Stored data:
##############################
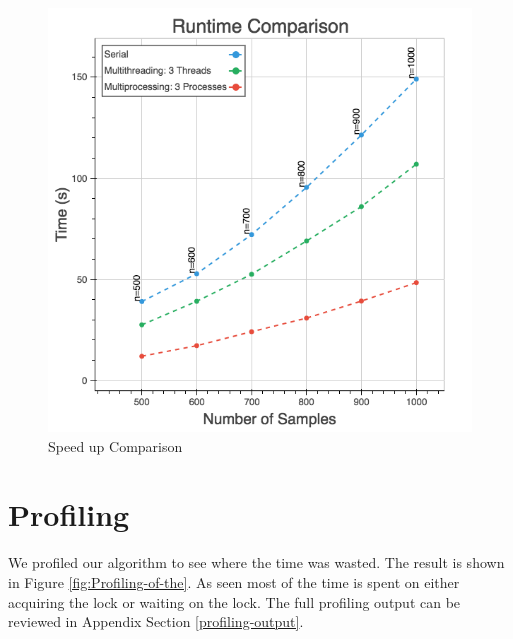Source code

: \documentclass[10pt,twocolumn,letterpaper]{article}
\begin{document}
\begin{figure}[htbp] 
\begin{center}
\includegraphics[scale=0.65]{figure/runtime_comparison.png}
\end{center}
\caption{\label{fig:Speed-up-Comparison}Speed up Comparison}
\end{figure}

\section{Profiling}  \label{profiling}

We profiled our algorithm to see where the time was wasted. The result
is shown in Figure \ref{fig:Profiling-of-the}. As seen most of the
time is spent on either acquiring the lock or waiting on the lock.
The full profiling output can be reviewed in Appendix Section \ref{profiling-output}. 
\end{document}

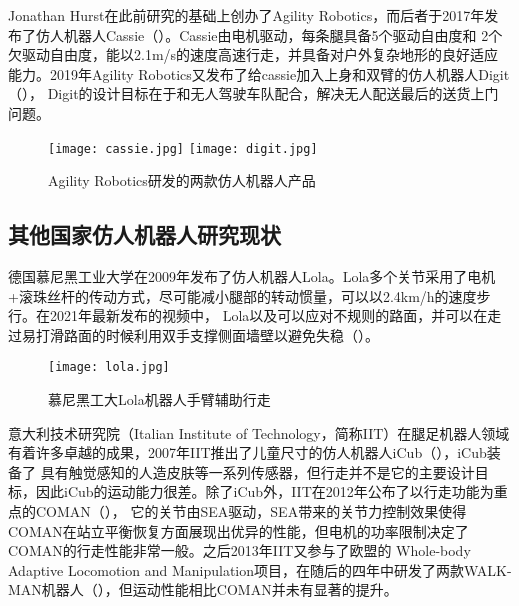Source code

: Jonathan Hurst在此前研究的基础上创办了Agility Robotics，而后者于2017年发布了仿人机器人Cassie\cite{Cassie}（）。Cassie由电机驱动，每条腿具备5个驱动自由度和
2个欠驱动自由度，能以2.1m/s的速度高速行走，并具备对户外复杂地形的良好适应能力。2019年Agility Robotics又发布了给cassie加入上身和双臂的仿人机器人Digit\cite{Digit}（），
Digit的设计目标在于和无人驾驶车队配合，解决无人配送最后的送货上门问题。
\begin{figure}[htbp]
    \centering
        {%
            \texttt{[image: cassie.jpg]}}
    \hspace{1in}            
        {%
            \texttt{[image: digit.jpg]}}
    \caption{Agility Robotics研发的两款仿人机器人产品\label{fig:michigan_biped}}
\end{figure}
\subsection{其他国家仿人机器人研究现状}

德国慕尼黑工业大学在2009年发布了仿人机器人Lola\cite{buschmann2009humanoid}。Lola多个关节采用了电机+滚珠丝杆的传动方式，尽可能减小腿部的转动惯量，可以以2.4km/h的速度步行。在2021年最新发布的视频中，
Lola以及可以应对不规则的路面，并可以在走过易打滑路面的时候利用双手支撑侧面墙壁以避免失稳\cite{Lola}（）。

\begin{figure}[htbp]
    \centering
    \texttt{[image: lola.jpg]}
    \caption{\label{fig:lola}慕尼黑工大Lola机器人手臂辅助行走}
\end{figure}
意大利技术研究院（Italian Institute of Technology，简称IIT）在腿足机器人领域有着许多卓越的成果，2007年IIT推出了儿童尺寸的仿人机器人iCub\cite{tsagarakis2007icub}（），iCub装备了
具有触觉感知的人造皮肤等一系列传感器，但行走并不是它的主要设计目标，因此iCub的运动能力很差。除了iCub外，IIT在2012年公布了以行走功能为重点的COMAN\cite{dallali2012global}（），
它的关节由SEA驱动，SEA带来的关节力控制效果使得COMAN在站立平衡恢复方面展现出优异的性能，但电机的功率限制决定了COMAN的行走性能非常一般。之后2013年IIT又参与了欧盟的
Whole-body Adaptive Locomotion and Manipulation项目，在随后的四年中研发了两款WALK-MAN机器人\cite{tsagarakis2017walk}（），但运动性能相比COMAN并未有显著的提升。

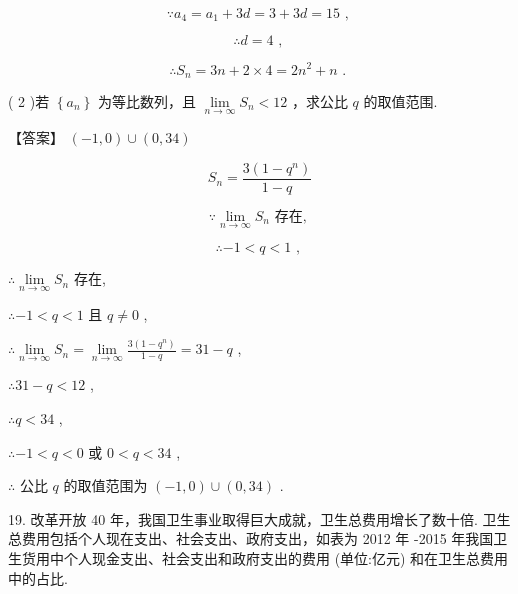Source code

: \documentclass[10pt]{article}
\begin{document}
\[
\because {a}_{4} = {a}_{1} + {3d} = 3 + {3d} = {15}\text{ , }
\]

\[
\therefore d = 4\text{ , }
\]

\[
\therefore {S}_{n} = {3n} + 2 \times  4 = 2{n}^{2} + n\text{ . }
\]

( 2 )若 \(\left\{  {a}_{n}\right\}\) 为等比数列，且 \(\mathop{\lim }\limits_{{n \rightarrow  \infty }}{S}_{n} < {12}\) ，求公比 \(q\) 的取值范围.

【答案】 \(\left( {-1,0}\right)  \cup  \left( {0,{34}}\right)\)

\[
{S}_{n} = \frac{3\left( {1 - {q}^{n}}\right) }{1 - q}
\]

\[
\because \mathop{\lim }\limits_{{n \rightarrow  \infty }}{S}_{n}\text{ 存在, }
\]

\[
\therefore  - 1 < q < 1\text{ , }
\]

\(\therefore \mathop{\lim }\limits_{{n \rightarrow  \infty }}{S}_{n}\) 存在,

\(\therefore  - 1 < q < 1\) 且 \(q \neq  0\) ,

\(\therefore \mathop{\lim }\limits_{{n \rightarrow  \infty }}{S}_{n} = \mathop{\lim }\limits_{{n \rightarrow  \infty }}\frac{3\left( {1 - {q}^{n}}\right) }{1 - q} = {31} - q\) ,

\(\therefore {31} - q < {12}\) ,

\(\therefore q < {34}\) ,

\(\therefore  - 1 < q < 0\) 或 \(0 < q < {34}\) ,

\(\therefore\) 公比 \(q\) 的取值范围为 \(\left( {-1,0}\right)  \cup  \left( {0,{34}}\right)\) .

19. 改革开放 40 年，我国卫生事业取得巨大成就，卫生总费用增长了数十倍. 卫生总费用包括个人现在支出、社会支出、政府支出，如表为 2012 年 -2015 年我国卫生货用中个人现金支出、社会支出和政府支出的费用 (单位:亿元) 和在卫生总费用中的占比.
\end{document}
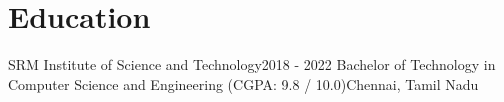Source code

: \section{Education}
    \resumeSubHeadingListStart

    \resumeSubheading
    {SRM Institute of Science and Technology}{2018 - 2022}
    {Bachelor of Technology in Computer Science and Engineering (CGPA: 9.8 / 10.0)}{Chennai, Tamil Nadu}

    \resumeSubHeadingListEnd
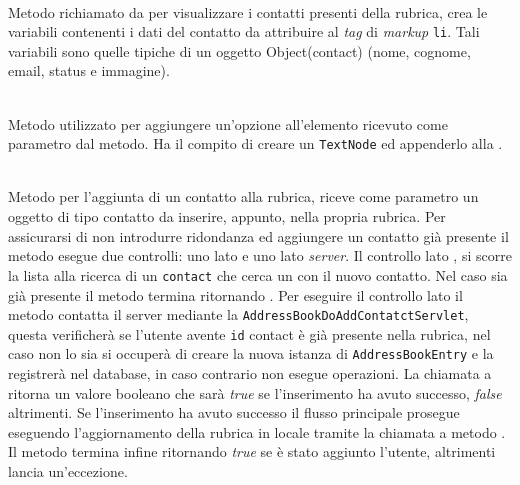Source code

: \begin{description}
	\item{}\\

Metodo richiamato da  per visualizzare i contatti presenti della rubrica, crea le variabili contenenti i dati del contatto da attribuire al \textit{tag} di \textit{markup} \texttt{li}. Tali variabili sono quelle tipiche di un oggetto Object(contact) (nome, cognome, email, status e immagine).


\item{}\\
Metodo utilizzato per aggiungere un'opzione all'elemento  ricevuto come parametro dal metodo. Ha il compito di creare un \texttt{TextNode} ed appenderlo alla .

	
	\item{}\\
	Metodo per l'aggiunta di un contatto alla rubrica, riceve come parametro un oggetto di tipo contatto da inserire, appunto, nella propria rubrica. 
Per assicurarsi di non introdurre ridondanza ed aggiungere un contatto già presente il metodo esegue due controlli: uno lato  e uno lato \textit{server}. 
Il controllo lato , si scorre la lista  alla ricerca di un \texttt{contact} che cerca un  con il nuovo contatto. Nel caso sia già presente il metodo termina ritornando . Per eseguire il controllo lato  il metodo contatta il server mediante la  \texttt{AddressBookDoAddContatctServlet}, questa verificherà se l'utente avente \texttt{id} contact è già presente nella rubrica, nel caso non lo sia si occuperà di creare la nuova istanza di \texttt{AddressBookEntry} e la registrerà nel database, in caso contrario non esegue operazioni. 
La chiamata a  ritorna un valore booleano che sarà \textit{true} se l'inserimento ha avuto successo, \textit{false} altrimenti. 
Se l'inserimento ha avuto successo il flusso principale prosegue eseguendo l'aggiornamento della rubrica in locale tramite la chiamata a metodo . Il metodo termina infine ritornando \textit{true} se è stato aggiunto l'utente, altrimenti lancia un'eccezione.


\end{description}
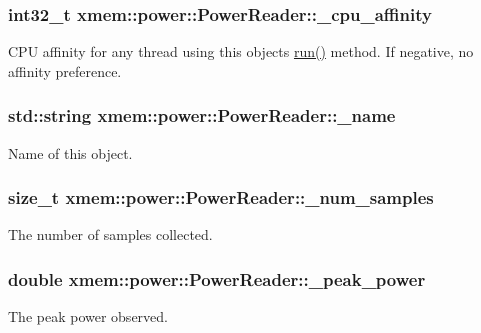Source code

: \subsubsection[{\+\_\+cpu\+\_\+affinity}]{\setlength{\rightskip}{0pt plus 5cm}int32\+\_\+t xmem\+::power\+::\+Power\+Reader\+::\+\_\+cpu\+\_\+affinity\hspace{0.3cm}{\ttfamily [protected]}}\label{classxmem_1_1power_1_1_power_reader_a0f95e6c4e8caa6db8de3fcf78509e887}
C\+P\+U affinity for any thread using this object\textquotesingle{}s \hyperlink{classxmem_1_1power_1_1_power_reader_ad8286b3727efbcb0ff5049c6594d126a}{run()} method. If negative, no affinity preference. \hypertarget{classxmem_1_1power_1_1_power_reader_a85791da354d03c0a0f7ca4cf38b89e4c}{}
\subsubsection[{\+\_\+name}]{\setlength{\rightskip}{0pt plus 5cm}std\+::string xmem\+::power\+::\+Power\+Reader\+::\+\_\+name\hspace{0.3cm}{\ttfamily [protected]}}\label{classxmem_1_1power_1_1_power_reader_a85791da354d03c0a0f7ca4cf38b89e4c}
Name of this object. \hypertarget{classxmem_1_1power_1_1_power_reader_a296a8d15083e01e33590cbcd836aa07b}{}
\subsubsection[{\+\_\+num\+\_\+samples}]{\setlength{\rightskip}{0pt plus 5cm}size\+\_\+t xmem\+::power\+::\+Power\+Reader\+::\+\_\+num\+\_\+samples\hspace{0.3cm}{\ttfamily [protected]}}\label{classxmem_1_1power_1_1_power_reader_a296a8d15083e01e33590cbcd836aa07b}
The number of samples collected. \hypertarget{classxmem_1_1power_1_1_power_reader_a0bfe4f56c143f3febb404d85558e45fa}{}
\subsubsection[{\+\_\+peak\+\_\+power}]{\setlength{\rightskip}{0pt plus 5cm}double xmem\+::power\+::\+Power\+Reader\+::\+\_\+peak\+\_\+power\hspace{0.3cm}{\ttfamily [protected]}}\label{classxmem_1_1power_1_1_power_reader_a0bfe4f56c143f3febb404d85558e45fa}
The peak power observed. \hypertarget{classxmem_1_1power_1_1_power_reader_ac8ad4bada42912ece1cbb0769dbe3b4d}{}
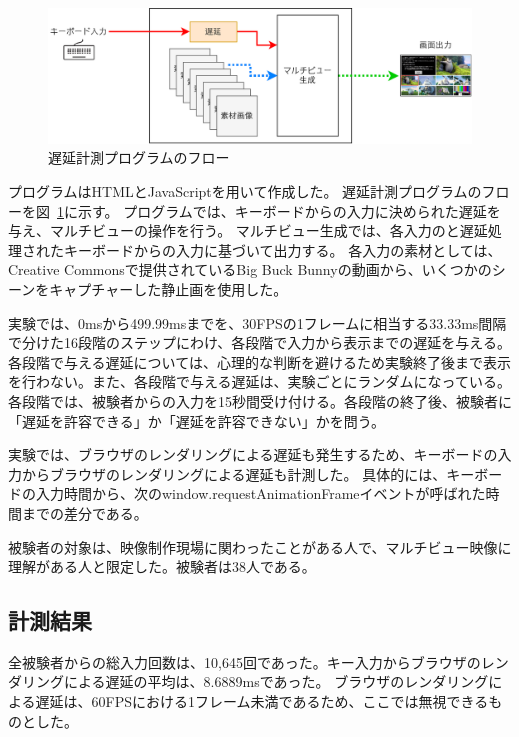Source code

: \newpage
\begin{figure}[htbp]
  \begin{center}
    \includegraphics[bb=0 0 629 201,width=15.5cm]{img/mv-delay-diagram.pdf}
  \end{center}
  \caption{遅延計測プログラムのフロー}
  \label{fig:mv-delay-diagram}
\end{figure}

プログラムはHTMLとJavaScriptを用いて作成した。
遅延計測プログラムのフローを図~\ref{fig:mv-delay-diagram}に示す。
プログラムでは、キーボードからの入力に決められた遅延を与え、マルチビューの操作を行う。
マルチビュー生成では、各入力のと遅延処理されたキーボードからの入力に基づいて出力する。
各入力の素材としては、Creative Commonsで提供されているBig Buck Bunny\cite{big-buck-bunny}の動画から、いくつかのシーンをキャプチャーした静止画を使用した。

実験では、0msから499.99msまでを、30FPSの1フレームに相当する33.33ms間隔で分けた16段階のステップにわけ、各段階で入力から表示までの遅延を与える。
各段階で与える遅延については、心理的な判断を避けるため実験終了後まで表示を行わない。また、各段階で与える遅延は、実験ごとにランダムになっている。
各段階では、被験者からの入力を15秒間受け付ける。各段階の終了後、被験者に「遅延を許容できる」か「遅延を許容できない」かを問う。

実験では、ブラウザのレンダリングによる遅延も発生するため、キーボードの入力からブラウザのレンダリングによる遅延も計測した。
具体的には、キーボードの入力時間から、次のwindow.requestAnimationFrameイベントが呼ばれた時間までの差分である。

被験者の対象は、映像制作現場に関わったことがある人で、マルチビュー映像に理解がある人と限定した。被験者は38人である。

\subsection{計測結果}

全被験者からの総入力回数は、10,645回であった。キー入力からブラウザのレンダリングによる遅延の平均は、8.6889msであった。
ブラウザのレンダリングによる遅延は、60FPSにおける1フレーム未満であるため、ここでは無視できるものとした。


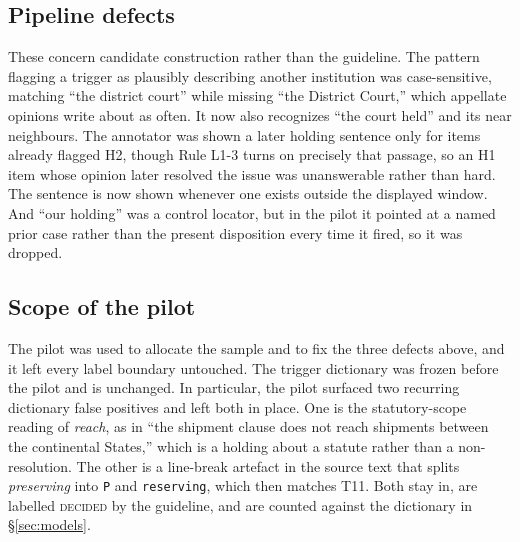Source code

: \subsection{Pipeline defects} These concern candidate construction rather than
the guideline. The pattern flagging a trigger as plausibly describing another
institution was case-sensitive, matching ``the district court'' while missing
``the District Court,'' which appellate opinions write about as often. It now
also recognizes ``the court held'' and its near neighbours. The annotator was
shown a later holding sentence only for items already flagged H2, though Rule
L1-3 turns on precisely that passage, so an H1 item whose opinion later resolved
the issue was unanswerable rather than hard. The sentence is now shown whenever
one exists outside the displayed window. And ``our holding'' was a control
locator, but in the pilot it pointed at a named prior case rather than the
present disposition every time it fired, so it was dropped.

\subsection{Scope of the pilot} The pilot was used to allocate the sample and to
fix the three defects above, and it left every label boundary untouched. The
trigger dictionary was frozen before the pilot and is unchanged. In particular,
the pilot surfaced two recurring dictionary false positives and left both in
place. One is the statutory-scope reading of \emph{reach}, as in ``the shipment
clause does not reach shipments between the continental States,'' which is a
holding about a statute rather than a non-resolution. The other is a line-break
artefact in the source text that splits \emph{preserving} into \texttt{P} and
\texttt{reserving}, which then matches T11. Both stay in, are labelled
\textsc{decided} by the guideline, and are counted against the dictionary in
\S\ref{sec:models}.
##############################
Work request: Reply with nothing but the number of lines in the data that include the word "later".

Output of the task: 2